A pedagoga cita como outro problema a responsabilização do estudante pela evasão. Segundo ela, a responsabilidade pelo caso “não pode ser do estudante, mas sim de todos os envolvidos”.
“Quando um estudante fracassa, o fracasso não é do estudante, é da instituição. Então é tirar esse peso do estudante e perceber que ele tá em um sistema que é excludente. E ao desresponsabilizar o estudante, a gente tem que cuidar também para não responsabilizar individualmente outros sujeitos fazendo uma caça às bruxas. A instituição precisa olhar para baixo e pontuar vários aspectos”, pontua.
Apesar das dificuldades, Eliane acredita que o diagnóstico obtido do estudo pode ser útil para entender melhor a evasão, mas destaca a necessidade de aprofundamento e setorização para atender melhor às especificidades de cada realidade.
“É um fenômeno muito complexo, mas os resultados podem ajudar assim, porque um diagnóstico já auxilia a compreender melhor a evasão, ainda mais a partir dessa perspectiva que foi escolhida do indivíduo que evadiu. mas o que eu tenho percebido também com os estudos é que é necessário um estudo local. Tem um estudo geral, um diagnóstico geral, mas depois a gente tem que olhar localmente para cada setor e dentro de cada setor, cada perfil específico”, avalia.

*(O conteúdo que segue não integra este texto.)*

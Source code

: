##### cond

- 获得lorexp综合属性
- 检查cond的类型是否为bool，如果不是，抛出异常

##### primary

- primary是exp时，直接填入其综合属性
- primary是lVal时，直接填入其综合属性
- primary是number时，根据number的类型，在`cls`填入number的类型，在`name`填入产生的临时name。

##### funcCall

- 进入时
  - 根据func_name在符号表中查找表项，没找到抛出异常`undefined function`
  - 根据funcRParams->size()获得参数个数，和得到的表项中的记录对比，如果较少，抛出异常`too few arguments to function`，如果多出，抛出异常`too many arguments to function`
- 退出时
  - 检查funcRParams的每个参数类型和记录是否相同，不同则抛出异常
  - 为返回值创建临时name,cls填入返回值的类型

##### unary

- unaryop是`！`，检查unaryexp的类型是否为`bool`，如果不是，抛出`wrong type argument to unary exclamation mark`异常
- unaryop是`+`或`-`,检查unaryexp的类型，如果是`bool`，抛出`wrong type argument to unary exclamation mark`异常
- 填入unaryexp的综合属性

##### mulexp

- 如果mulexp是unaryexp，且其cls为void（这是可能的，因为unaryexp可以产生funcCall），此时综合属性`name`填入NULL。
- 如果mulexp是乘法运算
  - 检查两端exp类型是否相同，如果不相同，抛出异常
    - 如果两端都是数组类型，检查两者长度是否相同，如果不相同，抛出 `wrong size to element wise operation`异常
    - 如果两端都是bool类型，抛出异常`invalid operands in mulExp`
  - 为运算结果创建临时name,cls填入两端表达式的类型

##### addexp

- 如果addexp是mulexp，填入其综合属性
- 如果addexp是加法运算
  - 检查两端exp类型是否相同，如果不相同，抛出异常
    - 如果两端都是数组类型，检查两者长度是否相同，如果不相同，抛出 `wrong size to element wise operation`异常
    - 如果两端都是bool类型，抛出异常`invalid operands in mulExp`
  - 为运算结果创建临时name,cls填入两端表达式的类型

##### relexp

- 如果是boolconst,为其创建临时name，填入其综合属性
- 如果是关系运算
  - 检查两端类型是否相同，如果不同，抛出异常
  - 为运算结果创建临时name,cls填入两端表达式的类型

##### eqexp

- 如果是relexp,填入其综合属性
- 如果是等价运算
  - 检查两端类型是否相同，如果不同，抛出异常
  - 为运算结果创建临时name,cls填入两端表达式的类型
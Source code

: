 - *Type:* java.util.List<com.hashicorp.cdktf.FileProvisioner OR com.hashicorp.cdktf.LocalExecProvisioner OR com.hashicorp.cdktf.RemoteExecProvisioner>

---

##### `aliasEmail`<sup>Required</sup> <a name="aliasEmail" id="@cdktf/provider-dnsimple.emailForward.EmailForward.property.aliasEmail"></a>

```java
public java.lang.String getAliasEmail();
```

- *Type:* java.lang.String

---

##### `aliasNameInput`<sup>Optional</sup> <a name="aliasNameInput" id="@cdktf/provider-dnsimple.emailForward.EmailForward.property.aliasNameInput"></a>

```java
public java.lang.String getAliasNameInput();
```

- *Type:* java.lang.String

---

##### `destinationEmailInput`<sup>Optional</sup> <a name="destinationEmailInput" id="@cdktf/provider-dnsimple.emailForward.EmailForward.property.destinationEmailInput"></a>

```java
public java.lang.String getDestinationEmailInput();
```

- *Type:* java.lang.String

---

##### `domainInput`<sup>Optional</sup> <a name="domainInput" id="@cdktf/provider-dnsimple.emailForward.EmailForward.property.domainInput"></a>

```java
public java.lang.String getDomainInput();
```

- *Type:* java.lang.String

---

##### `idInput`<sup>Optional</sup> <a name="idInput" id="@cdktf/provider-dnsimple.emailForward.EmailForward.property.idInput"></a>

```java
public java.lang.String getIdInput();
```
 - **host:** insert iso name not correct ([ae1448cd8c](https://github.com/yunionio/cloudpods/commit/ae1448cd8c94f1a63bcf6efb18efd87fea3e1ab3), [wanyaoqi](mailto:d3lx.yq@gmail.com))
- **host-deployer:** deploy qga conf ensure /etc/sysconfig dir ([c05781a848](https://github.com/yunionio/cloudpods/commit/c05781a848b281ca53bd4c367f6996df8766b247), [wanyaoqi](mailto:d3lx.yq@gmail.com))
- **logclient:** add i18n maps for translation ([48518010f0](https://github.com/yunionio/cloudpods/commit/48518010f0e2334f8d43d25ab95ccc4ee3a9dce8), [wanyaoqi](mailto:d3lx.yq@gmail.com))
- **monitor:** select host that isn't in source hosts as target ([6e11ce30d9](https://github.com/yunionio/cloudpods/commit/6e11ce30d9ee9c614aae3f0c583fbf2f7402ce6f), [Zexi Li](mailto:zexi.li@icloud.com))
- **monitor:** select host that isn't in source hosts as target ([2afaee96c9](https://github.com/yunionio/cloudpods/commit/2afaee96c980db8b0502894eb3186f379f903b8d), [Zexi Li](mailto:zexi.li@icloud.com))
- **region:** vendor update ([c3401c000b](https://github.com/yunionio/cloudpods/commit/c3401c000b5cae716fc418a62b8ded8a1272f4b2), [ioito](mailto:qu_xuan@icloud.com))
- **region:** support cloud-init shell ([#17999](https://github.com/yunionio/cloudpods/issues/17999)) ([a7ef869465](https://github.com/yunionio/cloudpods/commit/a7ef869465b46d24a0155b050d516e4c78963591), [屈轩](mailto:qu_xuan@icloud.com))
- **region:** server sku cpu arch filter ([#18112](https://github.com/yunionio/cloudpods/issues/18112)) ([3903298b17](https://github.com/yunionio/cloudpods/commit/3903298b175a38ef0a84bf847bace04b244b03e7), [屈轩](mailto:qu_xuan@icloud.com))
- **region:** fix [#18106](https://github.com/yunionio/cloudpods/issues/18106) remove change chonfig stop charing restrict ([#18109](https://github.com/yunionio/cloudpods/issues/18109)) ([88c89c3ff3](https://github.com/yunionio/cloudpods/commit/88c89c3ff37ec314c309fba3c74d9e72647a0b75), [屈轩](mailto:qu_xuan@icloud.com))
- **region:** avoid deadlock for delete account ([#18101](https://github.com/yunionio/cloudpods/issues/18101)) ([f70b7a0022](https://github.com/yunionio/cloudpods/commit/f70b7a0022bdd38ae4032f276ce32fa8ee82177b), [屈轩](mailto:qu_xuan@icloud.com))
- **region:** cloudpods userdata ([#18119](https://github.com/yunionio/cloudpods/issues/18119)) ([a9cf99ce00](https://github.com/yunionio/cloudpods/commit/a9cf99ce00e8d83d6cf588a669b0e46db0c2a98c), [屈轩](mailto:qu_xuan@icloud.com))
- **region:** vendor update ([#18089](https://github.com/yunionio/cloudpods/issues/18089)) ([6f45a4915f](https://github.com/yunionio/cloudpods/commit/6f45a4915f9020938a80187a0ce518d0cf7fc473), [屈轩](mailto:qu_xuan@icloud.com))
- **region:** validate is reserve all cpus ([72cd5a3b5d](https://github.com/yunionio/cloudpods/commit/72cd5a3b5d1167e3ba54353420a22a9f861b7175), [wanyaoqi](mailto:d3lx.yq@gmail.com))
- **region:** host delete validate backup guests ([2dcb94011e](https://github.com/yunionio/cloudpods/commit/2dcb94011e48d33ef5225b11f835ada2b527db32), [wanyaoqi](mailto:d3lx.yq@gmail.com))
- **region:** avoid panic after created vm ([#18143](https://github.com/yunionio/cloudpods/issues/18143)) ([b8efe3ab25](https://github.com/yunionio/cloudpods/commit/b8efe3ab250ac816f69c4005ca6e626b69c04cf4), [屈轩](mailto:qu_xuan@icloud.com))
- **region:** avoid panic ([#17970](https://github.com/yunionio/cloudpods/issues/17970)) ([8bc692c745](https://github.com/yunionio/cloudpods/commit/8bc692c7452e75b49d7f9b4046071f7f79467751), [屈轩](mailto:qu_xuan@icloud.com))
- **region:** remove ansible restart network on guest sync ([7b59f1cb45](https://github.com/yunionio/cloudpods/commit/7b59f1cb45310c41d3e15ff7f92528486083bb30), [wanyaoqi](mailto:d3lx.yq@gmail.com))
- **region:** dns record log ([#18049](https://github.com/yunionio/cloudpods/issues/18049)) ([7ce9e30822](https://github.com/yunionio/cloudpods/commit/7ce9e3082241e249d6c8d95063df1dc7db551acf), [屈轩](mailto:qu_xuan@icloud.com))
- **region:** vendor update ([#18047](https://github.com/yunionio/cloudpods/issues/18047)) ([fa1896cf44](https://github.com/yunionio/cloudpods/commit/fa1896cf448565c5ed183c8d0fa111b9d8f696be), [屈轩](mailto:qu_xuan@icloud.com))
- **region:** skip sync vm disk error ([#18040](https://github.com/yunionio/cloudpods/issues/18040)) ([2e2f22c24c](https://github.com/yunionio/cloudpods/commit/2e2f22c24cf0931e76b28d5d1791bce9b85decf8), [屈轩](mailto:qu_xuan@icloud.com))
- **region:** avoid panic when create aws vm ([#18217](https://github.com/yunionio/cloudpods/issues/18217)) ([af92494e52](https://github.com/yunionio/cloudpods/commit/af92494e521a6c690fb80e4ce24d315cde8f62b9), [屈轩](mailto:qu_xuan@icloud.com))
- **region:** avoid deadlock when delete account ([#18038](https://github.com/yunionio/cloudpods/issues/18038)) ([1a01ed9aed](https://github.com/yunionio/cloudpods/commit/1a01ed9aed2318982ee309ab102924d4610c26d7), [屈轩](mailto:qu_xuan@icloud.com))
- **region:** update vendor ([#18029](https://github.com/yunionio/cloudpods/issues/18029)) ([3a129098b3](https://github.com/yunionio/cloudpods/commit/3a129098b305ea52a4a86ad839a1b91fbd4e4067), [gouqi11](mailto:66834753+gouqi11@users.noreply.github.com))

A pesquisa de doutorado de Eliane Felisbino no Programa de Pós-Graduação em Educação (PPGE) da UFPR foi orientada pela Prof.ª Dra. Monica Ribeiro da Silva.
O livro “Infelizmente, a Federal não é Para Todos”, contendo os depoimentos que compõem a tese de Eliane, está disponível no site do grupo de pesquisa da UFPR, Observatório do Ensino Médio, do qual a pesquisadora faz parte, e pode ser acessado através do link.